A CivicScience survey of more than 5,000 U.S. respondents (age 13+) reveals that the Discovery Channel still resonates with a lot of Americans. A total of 50% say they watch the channel either very often or somewhat often.
But when it comes to Millennials and Gen Z, it turns out that they are the least likely to tune into Discovery. Only 43% of 18- to 34-year-olds watch it often, compared to 53% of older adults.
The channel is the most popular among adults 35 and older and adolescents under 18.
Does Discovery’s content just appeal less to young adults these days? Or, have streaming services edged out live TV for this group?
Live TV vs. Streaming TV
When comparing those who watch the Discovery Channel and those who do not with primary way of watching TV, a trend emerges that makes sense given the age chart shown above.
Those who watch the Discovery channel are more likely to watch live TV more often than not than those who do not tune in to Discovery.
Taking a broader look, live TV is the least popular for the younger age group. Only 17% of 18- to 34-year-olds say they mostly watch live TV, while 40% say they mostly watch DVR or streaming TV. That stands in stark contrast to adults 35 and over:
Netflix, Hulu, and Amazon Prime TV are also the most popular among this age group. Nearly 70% have Netflix subscriptions.
Even so, the Discovery Channel and Netflix still share viewers. Nearly 40% of frequent Discovery watchers also watch Netflix daily or weekly. It’s true that daily Netflix viewership is much more prevalent among those who don’t have access to the Discovery Channel, but we still see a diverse mix of TV-watching habits among Discovery’s large viewer base.
The Future Looks Good For Discovery’s Own Streaming Service
This all looks good for Discovery. When it comes to their upcoming streaming partnership with the BBC, broad interest is there: more than one-third of the U.S. population (13+) interested in the service.
Among the Discovery channel viewers and its non-viewers, the good news for the new Discovery / BBC streaming service is that interest is just as strong between Discovery viewers (those who watch it regularly or somewhat regularly) and Discovery non-viewers (those who rarely watch it or don’t have access to it at this time).
The other set of good news: Young adults, those who tune in to the Discovery Channel on TV the least, are most interested in the new streaming service.
Who are the Discovery Channel Viewers and What Else Can We Learn From Them?
The survey shows that the channel’s programming appeals to a diverse audience.
The blend of reality and educational programming appeals to teens and older adults alike. The high rate of teen viewership is likely driven in part by having access to their parents’ TV subscriptions, as opposed to young adults.

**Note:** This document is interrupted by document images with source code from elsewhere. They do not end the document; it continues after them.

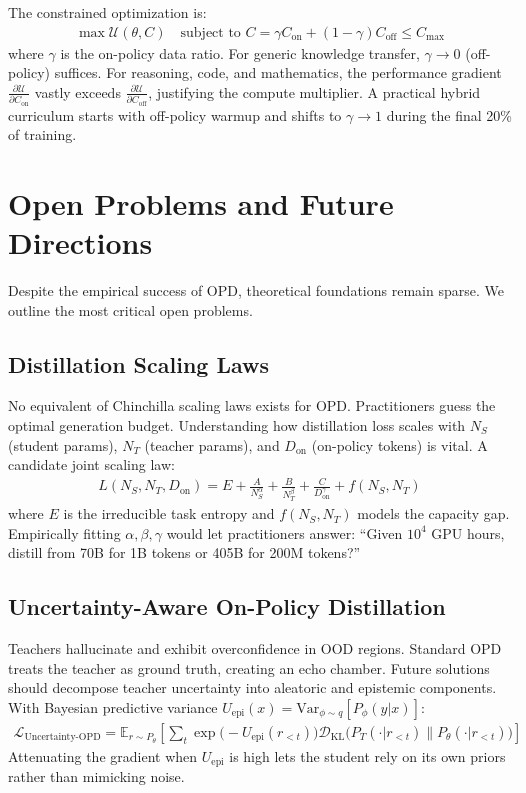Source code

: \documentclass{article} %
\begin{document}
The constrained optimization is:
\begin{align}
\max \mathcal{U}(\theta, C) \quad \text{subject to } C = \gamma C_{\text{on}} + (1 - \gamma) C_{\text{off}} \le C_{\text{max}}
\end{align}
where $\gamma$ is the on-policy data ratio. For generic knowledge transfer, $\gamma \to 0$ (off-policy) suffices. For reasoning, code, and mathematics, the performance gradient $\frac{\partial \mathcal{U}}{\partial C_{\text{on}}}$ vastly exceeds $\frac{\partial \mathcal{U}}{\partial C_{\text{off}}}$, justifying the compute multiplier. A practical hybrid curriculum starts with off-policy warmup and shifts to $\gamma \to 1$ during the final 20\% of training.

\section{Open Problems and Future Directions}
\label{sec:future}

Despite the empirical success of OPD, theoretical foundations remain sparse. We outline the most critical open problems.

\subsection{Distillation Scaling Laws}
No equivalent of Chinchilla scaling laws exists for OPD. Practitioners guess the optimal generation budget. Understanding how distillation loss scales with $N_S$ (student params), $N_T$ (teacher params), and $D_{\text{on}}$ (on-policy tokens) is vital. A candidate joint scaling law:
\begin{align}
L(N_S, N_T, D_{\text{on}}) = E + \frac{A}{N_S^\alpha} + \frac{B}{N_T^\beta} + \frac{C}{D_{\text{on}}^\gamma} + f(N_S, N_T) \label{eq:scaling}
\end{align}
where $E$ is the irreducible task entropy and $f(N_S, N_T)$ models the capacity gap. Empirically fitting $\alpha, \beta, \gamma$ would let practitioners answer: ``Given $10^4$ GPU hours, distill from 70B for 1B tokens or 405B for 200M tokens?''

\subsection{Uncertainty-Aware On-Policy Distillation}
Teachers hallucinate and exhibit overconfidence in OOD regions. Standard OPD treats the teacher as ground truth, creating an echo chamber. Future solutions should decompose teacher uncertainty into aleatoric and epistemic components. With Bayesian predictive variance $U_{\text{epi}}(x) = \text{Var}_{\phi \sim q}[P_\phi(y|x)]$:
\begin{align}
\mathcal{L}_{\text{Uncertainty-OPD}} = \mathbb{E}_{r \sim P_\theta} \left[ \sum_t \exp\big(-U_{\text{epi}}(r_{<t})\big) \mathcal{D}_{\text{KL}}\Big(P_T(\cdot | r_{<t}) \parallel P_\theta(\cdot | r_{<t})\Big) \right]
\end{align}
Attenuating the gradient when $U_{\text{epi}}$ is high lets the student rely on its own priors rather than mimicking noise.
\end{document}
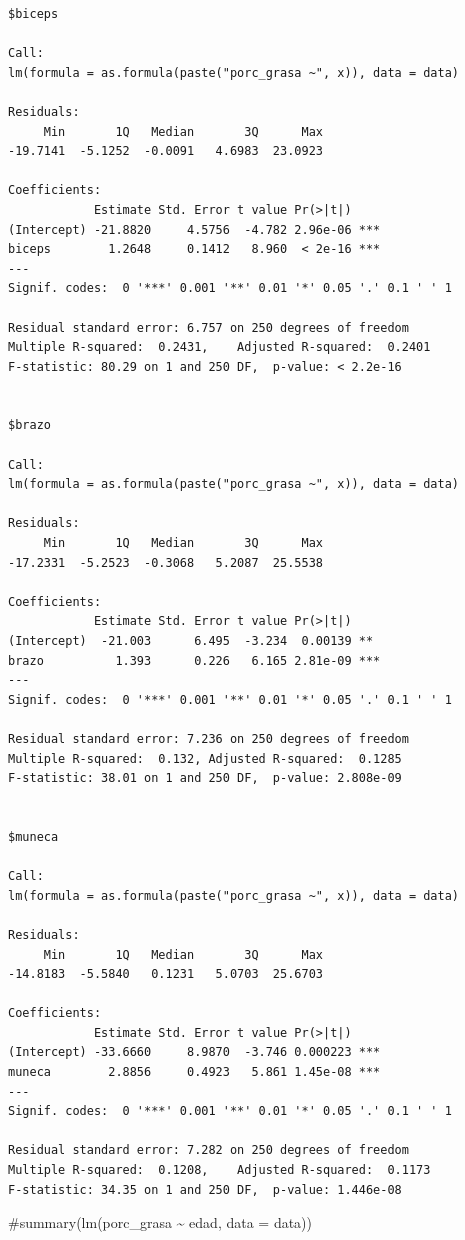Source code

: \documentclass[
  letterpaper,
  DIV=11,
  numbers=noendperiod]{scrartcl}
\newenvironment{Shaded}{\begin{snugshade}}{\end{snugshade}}
\newcommand{\CommentTok}[1]{\textcolor[rgb]{0.37,0.37,0.37}{#1}}
\begin{document}
\begin{verbatim}
$biceps

Call:
lm(formula = as.formula(paste("porc_grasa ~", x)), data = data)

Residuals:
     Min       1Q   Median       3Q      Max 
-19.7141  -5.1252  -0.0091   4.6983  23.0923 

Coefficients:
            Estimate Std. Error t value Pr(>|t|)    
(Intercept) -21.8820     4.5756  -4.782 2.96e-06 ***
biceps        1.2648     0.1412   8.960  < 2e-16 ***
---
Signif. codes:  0 '***' 0.001 '**' 0.01 '*' 0.05 '.' 0.1 ' ' 1

Residual standard error: 6.757 on 250 degrees of freedom
Multiple R-squared:  0.2431,    Adjusted R-squared:  0.2401 
F-statistic: 80.29 on 1 and 250 DF,  p-value: < 2.2e-16


$brazo

Call:
lm(formula = as.formula(paste("porc_grasa ~", x)), data = data)

Residuals:
     Min       1Q   Median       3Q      Max 
-17.2331  -5.2523  -0.3068   5.2087  25.5538 

Coefficients:
            Estimate Std. Error t value Pr(>|t|)    
(Intercept)  -21.003      6.495  -3.234  0.00139 ** 
brazo          1.393      0.226   6.165 2.81e-09 ***
---
Signif. codes:  0 '***' 0.001 '**' 0.01 '*' 0.05 '.' 0.1 ' ' 1

Residual standard error: 7.236 on 250 degrees of freedom
Multiple R-squared:  0.132, Adjusted R-squared:  0.1285 
F-statistic: 38.01 on 1 and 250 DF,  p-value: 2.808e-09


$muneca

Call:
lm(formula = as.formula(paste("porc_grasa ~", x)), data = data)

Residuals:
     Min       1Q   Median       3Q      Max 
-14.8183  -5.5840   0.1231   5.0703  25.6703 

Coefficients:
            Estimate Std. Error t value Pr(>|t|)    
(Intercept) -33.6660     8.9870  -3.746 0.000223 ***
muneca        2.8856     0.4923   5.861 1.45e-08 ***
---
Signif. codes:  0 '***' 0.001 '**' 0.01 '*' 0.05 '.' 0.1 ' ' 1

Residual standard error: 7.282 on 250 degrees of freedom
Multiple R-squared:  0.1208,    Adjusted R-squared:  0.1173 
F-statistic: 34.35 on 1 and 250 DF,  p-value: 1.446e-08
\end{verbatim}

\begin{Shaded}
\begin{Highlighting}[]
\CommentTok{\#summary(lm(porc\_grasa \textasciitilde{} edad, data = data))}
\end{Highlighting}
\end{Shaded}
\end{document}
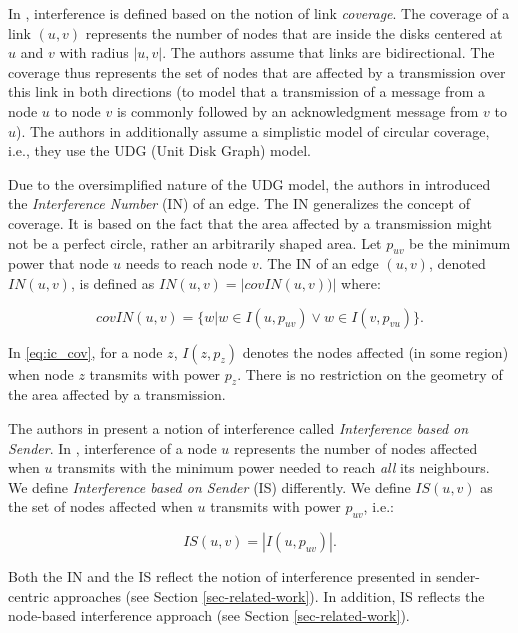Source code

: \documentclass{llncs}
\begin{document}
In \cite{burkhart2004}, interference is defined based on the notion of link \textit{coverage}.
The coverage of a link $(u, v)$ represents the number of nodes that are inside the disks centered at $u$ and $v$ with radius $|u,v|$. The authors assume that links are bidirectional.
The coverage thus represents the set of nodes that are affected by a transmission over this link in both directions (to model that a transmission of a message from a node
$u$ to node $v$ is commonly followed by an acknowledgment message from $v$ to $u$). 
The authors in \cite{burkhart2004} additionally assume a simplistic model of circular coverage, i.e., they use the
UDG (Unit Disk Graph) model. 


Due to the oversimplified nature of the UDG model, the authors in \cite{blough2005} introduced the \textit{Interference Number} (IN) of
an edge. The IN generalizes the concept of coverage. It is based on the fact that the area affected by a transmission might not be a perfect circle, rather an arbitrarily shaped area.
Let $p_{uv}$ be the minimum power that node $u$ needs to reach node $v$. 
The IN of an edge $(u,v)$, denoted $IN(u,v)$, is defined as $IN(u, v) = |covIN(u,v))|$ where:

\begin{equation}
\label{eq:ic_cov}
  covIN(u,v) = \lbrace w | w \in I(u,p_{uv}) \lor w \in I(v,p_{vu})\rbrace.
\end{equation}

In \eqref{eq:ic_cov}, for a node $z$, $I(z,p_{z})$ denotes the nodes affected (in some region) when node $z$ transmits with power $p_{z}$. There is no restriction on the geometry of the area
affected by a transmission.

The authors in \cite{Li05} present a notion of interference called \textit{Interference based on Sender}.
In \cite{Li05}, interference of a node $u$ represents the number of nodes affected when $u$ transmits with the minimum power needed to reach \emph{all}
its neighbours. 
We define \emph{Interference based on Sender} (IS) differently.  
We define $IS(u, v)$ as the set of nodes affected when $u$ transmits with power $p_{uv}$, i.e.: 

\begin{equation}
\label{eq:is_cov}
  IS(u, v)=|I(u, p_{uv})|. 
\end{equation}


Both the IN and the IS reflect the notion of interference presented in sender-centric approaches (see Section \ref{sec-related-work}).
In addition, IS reflects the node-based interference approach (see Section \ref{sec-related-work}).
\end{document}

The survey found that Discovery Channel viewers are more likely to be male, to be parents, to be bigger reality television fans, and to watch more documentaries, as well as travel/ home/cooking shows — all par for the course.
However, when it comes to looking at ‘tribal’ media consumption behavior, the survey shows that people who say they watch the Discovery Channel very often are also much more likely to watch Fox News for national news. Fox News still beats out CNN, MSNBC and other networks among the majority of survey respondents.
However, half of those who don’t have access to the Discovery Channel don’t watch TV news at all. Not surprisingly, it’s 18- to 34-year-olds who are the most unlikely to watch national TV news, representing nearly 40% of this age group.
While the Discovery Channel still seems to be going strong among older (and teen) populations, the lower Gen Z adult and Millennial viewership represents the growing transition away from traditional TV subscription through service providers. That’s not only true for the channel, but also for established TV news networks. The study shows that Discovery’s new streaming service may help sway young adults to tune into the channel and its series by streaming.